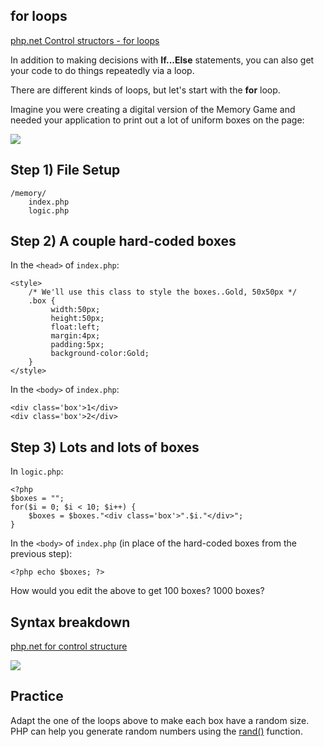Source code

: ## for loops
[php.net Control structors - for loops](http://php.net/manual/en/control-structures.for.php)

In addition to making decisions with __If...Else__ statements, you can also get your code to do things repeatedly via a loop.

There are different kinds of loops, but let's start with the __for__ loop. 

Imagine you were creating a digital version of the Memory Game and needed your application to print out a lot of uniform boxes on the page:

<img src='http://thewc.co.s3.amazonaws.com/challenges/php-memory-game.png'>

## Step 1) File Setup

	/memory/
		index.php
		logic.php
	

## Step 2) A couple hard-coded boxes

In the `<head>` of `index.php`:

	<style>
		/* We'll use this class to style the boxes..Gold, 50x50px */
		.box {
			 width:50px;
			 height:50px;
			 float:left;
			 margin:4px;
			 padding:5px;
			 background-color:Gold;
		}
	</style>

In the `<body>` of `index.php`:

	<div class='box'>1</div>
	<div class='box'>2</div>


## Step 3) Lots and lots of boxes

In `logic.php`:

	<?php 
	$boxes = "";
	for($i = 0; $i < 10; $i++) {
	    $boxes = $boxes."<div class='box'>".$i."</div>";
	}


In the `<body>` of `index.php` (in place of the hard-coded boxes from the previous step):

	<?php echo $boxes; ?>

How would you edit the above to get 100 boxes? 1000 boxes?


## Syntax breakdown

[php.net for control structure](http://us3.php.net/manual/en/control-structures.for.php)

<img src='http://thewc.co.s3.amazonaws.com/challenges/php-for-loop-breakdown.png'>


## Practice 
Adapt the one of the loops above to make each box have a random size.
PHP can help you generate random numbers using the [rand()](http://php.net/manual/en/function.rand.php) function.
----
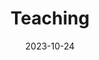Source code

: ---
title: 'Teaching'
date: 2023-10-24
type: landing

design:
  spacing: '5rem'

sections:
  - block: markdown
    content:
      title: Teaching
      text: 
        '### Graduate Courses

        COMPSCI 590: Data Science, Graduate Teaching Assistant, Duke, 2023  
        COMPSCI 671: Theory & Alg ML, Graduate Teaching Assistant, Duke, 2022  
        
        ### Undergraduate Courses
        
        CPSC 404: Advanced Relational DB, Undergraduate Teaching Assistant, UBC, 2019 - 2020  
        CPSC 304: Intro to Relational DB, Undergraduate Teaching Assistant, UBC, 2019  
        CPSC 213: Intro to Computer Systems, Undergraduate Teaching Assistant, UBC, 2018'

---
----
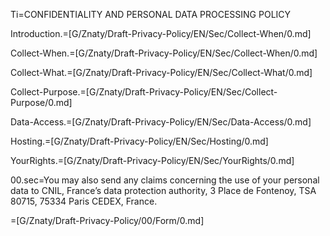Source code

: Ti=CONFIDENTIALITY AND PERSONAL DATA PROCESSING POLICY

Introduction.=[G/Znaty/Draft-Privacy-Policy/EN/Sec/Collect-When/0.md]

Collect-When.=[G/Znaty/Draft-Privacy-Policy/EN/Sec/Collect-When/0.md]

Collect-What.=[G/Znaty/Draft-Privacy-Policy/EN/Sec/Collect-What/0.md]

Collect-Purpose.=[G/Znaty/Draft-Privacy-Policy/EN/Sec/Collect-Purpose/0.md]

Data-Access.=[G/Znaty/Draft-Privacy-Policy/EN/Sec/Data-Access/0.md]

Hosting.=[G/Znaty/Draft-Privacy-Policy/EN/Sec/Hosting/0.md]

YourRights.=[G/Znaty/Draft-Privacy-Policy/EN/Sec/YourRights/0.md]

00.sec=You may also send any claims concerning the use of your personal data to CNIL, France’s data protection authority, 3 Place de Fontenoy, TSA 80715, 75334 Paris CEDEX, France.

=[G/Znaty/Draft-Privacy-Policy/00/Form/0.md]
----
Problem description: Spot every line in the entries that includes the word "class", and copy each one out.

Exercise result:
		/* We'll use this class to style the boxes..Gold, 50x50px */
	<div class='box'>1</div>
	<div class='box'>2</div>
	    $boxes = $boxes."<div class='box'>".$i."</div>";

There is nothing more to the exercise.